━━━ Records shown

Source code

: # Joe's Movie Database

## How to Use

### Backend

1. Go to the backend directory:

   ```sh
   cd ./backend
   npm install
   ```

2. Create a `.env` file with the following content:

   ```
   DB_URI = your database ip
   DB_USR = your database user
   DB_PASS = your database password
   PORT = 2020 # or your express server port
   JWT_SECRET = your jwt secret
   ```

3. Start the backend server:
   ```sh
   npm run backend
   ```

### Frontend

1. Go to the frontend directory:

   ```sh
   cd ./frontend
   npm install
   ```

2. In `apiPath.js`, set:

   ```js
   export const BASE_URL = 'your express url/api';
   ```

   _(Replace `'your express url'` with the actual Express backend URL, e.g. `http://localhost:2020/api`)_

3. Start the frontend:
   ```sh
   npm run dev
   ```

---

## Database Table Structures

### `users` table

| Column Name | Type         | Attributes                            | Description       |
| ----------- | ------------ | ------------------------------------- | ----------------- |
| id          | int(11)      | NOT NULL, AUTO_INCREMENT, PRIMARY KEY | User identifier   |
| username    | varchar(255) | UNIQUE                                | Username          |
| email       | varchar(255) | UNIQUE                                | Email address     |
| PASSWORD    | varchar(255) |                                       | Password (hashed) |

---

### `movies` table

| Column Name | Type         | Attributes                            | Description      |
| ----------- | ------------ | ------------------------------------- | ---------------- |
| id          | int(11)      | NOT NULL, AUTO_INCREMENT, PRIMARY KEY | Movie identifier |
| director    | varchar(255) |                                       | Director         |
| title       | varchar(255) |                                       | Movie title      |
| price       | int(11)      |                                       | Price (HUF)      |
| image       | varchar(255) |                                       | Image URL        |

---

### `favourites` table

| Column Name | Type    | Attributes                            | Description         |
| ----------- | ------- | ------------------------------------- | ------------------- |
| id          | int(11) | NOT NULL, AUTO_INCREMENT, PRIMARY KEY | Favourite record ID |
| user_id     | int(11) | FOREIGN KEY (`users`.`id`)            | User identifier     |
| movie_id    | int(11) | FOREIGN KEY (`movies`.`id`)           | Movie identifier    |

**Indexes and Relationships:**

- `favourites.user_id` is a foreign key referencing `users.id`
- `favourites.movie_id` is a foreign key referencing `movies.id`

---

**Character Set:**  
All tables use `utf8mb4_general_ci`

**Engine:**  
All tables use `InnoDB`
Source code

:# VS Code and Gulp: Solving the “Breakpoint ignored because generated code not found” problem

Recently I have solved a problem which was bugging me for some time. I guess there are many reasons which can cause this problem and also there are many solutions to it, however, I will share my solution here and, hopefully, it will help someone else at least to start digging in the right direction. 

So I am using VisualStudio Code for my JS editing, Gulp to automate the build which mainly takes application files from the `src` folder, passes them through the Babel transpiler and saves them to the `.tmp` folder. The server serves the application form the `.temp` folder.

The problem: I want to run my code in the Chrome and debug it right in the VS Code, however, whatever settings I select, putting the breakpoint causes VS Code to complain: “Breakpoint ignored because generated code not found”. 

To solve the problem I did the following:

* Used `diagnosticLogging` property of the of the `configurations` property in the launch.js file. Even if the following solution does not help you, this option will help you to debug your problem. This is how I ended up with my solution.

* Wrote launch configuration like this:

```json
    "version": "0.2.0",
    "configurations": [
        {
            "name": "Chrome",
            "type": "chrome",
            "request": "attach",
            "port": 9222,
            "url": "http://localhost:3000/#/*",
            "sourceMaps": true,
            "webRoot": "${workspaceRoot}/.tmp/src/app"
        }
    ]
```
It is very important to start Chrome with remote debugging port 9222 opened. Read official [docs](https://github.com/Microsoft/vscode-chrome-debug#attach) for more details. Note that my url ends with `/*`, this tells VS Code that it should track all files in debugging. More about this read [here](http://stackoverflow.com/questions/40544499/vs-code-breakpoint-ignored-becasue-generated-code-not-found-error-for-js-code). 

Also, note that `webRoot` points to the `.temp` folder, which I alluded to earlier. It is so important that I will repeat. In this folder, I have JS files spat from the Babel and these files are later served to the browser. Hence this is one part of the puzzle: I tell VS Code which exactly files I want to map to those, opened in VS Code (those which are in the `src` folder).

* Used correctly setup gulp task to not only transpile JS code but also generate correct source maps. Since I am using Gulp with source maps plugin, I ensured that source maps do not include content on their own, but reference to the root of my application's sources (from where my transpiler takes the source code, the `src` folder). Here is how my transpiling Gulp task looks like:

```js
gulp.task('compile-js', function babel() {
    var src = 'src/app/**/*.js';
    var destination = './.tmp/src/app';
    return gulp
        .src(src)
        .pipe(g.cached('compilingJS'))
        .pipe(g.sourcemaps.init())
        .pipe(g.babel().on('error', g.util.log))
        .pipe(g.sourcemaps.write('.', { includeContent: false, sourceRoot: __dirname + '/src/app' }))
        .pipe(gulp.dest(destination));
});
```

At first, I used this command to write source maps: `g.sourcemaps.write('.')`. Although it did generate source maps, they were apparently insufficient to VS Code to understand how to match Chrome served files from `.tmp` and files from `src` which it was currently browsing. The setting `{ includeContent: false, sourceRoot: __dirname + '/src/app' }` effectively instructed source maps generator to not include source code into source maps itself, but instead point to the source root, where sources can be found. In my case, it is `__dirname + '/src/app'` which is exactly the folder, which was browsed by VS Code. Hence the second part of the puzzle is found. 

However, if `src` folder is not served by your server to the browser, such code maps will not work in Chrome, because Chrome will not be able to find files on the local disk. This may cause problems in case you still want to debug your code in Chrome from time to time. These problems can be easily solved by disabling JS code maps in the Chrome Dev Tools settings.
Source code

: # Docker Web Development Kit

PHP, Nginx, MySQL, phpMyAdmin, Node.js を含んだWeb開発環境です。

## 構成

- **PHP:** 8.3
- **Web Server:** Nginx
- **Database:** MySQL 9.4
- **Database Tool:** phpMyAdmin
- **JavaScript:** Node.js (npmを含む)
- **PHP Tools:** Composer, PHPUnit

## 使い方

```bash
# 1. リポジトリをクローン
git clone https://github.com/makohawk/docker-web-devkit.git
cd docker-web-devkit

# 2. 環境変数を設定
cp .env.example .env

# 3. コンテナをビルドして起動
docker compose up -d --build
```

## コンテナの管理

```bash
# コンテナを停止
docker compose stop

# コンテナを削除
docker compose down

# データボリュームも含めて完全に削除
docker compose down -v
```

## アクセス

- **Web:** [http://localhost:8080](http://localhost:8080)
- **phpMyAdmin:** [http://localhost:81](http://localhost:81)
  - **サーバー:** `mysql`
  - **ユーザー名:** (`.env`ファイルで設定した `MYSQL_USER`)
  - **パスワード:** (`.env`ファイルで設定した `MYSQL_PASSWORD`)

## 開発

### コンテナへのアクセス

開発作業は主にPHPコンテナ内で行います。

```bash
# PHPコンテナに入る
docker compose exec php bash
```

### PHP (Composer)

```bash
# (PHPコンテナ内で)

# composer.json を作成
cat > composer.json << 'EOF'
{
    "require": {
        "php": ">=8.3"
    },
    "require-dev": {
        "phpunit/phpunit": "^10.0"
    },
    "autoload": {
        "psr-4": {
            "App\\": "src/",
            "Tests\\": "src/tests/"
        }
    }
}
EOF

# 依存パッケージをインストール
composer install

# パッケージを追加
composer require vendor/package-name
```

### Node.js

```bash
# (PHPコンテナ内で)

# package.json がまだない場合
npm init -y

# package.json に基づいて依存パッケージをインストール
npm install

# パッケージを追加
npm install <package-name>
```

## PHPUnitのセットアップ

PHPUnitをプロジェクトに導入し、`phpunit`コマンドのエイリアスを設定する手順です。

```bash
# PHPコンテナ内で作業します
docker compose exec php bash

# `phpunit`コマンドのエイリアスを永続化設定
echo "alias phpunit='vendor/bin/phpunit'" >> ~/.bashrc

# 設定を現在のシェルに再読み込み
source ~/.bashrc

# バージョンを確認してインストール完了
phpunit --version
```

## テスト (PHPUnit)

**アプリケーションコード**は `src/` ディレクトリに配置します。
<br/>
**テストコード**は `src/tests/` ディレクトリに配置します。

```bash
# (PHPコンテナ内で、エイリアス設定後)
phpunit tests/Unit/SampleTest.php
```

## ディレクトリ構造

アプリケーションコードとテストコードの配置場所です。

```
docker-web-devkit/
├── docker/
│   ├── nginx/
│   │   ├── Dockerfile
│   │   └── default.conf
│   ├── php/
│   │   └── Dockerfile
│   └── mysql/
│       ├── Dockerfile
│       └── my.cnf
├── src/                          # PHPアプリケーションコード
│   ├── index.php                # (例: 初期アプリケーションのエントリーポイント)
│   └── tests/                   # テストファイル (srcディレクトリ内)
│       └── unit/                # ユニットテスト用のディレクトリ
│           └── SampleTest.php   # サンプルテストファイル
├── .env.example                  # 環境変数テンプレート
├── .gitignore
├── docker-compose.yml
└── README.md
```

━━━━━━

Your answer should be one number: how many lines above contain "temp".

2